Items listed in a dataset
◇ ◇ ◇ ◇
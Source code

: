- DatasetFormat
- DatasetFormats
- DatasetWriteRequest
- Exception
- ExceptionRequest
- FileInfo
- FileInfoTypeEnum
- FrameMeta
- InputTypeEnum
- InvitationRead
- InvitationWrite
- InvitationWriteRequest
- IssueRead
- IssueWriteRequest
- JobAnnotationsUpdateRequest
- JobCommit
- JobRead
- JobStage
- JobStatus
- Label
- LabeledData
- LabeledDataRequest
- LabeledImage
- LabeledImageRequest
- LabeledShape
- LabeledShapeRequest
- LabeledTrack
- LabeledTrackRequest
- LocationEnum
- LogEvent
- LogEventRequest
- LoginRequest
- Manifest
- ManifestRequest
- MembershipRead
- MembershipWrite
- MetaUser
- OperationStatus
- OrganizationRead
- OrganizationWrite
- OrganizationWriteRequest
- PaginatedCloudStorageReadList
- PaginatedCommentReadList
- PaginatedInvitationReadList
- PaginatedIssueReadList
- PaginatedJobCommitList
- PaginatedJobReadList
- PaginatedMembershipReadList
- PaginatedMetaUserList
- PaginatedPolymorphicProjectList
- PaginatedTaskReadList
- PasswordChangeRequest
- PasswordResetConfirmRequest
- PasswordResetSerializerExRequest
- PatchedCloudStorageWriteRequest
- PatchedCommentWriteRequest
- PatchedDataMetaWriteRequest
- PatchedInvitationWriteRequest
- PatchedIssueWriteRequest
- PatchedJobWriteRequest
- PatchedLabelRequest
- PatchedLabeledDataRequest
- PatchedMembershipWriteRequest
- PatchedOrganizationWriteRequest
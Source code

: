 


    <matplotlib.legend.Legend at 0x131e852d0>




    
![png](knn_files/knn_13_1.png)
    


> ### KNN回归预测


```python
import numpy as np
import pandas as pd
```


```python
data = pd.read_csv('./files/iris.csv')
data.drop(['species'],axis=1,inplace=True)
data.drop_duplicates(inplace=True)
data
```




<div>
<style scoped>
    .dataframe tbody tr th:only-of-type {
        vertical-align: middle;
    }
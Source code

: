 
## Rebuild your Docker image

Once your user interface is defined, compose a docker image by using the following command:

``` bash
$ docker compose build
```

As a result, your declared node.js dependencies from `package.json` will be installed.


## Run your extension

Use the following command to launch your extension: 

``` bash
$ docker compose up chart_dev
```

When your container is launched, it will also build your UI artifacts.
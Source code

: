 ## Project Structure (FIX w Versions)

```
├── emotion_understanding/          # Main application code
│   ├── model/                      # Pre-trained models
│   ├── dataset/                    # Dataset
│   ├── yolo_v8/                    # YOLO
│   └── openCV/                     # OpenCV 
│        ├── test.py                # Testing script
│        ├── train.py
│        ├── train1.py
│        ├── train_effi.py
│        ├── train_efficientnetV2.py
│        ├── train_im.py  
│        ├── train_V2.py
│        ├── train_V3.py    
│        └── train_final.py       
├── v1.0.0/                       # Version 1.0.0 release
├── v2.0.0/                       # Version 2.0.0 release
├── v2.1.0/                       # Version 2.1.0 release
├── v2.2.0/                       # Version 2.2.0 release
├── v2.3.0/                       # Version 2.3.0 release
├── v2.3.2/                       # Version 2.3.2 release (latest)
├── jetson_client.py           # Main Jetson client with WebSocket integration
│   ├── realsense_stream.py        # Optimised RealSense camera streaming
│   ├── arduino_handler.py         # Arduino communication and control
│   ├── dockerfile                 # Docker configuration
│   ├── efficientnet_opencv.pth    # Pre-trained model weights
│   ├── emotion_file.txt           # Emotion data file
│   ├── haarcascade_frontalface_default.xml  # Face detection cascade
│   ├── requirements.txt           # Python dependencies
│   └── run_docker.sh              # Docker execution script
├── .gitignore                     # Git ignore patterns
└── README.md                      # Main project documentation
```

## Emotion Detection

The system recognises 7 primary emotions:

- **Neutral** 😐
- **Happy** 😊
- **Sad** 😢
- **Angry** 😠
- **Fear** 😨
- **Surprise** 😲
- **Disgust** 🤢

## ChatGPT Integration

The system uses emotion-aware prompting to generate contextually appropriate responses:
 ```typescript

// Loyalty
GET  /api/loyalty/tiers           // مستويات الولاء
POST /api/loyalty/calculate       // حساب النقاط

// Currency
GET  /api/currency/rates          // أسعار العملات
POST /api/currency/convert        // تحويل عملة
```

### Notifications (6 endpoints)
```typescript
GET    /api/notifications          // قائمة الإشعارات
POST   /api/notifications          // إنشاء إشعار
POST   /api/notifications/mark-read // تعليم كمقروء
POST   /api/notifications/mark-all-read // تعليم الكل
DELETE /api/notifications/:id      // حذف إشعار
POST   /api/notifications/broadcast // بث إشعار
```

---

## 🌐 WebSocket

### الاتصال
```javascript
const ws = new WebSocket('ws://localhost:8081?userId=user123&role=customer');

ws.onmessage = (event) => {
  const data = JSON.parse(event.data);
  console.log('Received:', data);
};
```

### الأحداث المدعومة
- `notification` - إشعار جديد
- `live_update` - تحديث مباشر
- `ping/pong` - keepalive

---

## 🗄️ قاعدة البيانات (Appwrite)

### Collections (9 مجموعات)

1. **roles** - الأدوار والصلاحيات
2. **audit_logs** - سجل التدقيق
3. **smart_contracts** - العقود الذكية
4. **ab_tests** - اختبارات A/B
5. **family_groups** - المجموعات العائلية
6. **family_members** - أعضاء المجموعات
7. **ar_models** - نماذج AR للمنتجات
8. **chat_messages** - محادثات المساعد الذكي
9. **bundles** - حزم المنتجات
◇ ◇ ◇ ◇
Line count for the string "compose": state how many lines in the data contain it, and output nothing else.

3